A Data science projects
This appendix sketches the types, criteria, and some ideas and resources for interesting and engaging data science (DS) projects. Whereas different project types (Section A.1) correspond to different courses and curricula, all types of DS projects share basic desiderata and requirements (Section A.2).
A.1 Project types
We distinguish between three types of DS projects: Whereas basic DS projects (Section A.1.1) are suitable for an introductory course (e.g., i2ds 1: Basics), applied DS projects (Section A.1.3) are more advanced and suitable for a follow-up course (e.g., i2ds 2: Applications). By contrast, a data visualization project (Section A.1.2) meets the goals and requirements of a course on data visualization.
A.1.1 Basic DS project
Basic DS projects should cover the contents of Part 1: Foundations and Part 4: Wrangling data, as well as selected elements of Part 2: Programming and Part 3: Visualising data. Such projects should primarily find and explore an interesting real-world dataset (as in Chapter 15: Exploring data). Suitable datasets are non-trivial (i.e., contain at least a few dozen or hundreds of observations and a mix of character/factor and numeric variables) and should raise interesting research questions. Ideally, the project should explain and document all steps and answer the question(s) that motivated it.
Key steps
More specifically, proceed as follows to conduct a basic DS project:
Find some non-trivial data that may be shared and raises interesting questions (see below for links and suggestions).
-
Conduct an exploratory data analysis (EDA, as in Chapter 15: Exploring data) in a reproducible Rmd-file:
- Formulate some questions to be answered by the data
- Read in the data (e.g., from a
CSV-file) - Describe the data (its dimensions, observations, variable types, etc.)
- Tidy and transform the data
- Visualize key aspects of the data
- Answer your questions (or explain why they remain unanswered)
Document and explain all steps (in text and commented code) and note which R packages and functions are being used to solve which tasks.
Include links and references to data sources, R packages, and all other sources used.
In short, a basic DS project should locate some real-world data that is non-trivial, may be shared, and raises interesting questions. Then explore the data to answer the questions in a well-documented and reproducible fashion.
See Appendices B3 of the ds4psy textbook (Neth, 2026a) for links to potential data sources.
Using the i2ds survey data
An example of a suitable dataset is provided by the i2ds_survey data included in the ds4psy package (Neth, 2026b).
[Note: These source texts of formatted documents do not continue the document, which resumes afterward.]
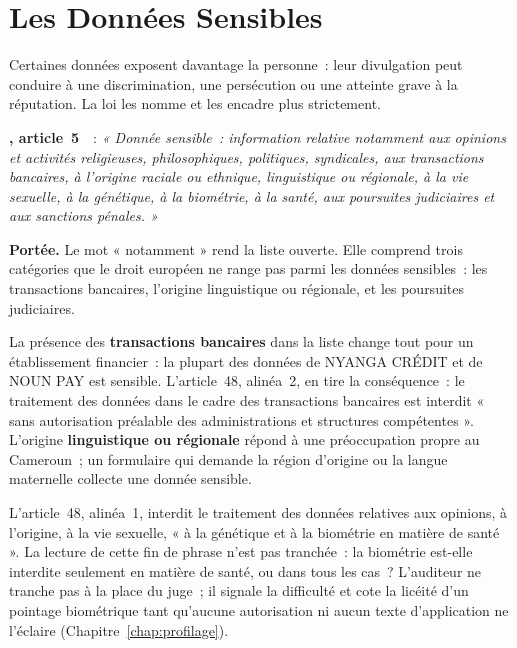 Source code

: \section{Les Données Sensibles}
\label{sec:c01-sensibles}

Certaines données exposent davantage la personne~: leur divulgation peut
conduire à une discrimination, une persécution ou une atteinte grave à la
réputation. La loi les nomme et les encadre plus strictement.

\begin{boxjuris}
\textbf{, article~5}~\cite{loi2024017}~:
\textit{« Donnée sensible~: information relative notamment aux opinions et
activités religieuses, philosophiques, politiques, syndicales, aux
transactions bancaires, à l'origine raciale ou ethnique, linguistique ou
régionale, à la vie sexuelle, à la génétique, à la biométrie, à la santé,
aux poursuites judiciaires et aux sanctions pénales. »}

\smallskip
\textbf{Portée.} Le mot « notamment » rend la liste ouverte. Elle comprend
trois catégories que le droit européen ne range pas parmi les données
sensibles~: les transactions bancaires, l'origine linguistique ou régionale,
et les poursuites judiciaires.
\end{boxjuris}

La présence des \textbf{transactions bancaires} dans la liste change tout
pour un établissement financier~: la plupart des données de NYANGA CRÉDIT
et de NOUN PAY est sensible. L'article~48, alinéa~2, en tire la
conséquence~: le traitement des données dans le cadre des transactions
bancaires est interdit « sans autorisation préalable des administrations et
structures compétentes ». L'origine \textbf{linguistique ou régionale}
répond à une préoccupation propre au Cameroun~; un formulaire qui demande la
région d'origine ou la langue maternelle collecte une donnée sensible.

L'article~48, alinéa~1, interdit le traitement des données relatives aux
opinions, à l'origine, à la vie sexuelle, « à la génétique et à la
biométrie en matière de santé ». La lecture de cette fin de phrase n'est
pas tranchée~: la biométrie est-elle interdite seulement en matière de
santé, ou dans tous les cas~? L'auditeur ne tranche pas à la place du juge~;
il signale la difficulté et cote \NEK{} la licéité d'un pointage
biométrique tant qu'aucune autorisation ni aucun texte d'application ne
l'éclaire (Chapitre~\ref{chap:profilage}).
When using this data, select an appropriate subset of the data and complete the following tasks:
- Describe the (chosen subset of the) sample
- Formulate some (non-trivial) hypotheses
- Evaluate each hypothesis (descriptively and/or visually)
In general, completing a basic DS project uses a mix of text and code to:
- describe the data (i.e., the variables used to address some hypothesis)
- explain what you are doing, why you are doing it, and how are you doing it
- draw conclusions (but also mention limitations)
- provide references (to background material, scientific theories, but also R packages)
A non-trivial hypothesis involves two or more variables and is justified by some narrative or theory. Examples of such hypotheses are:
- Is some preference (e.g., nutritional, political) correlated with another?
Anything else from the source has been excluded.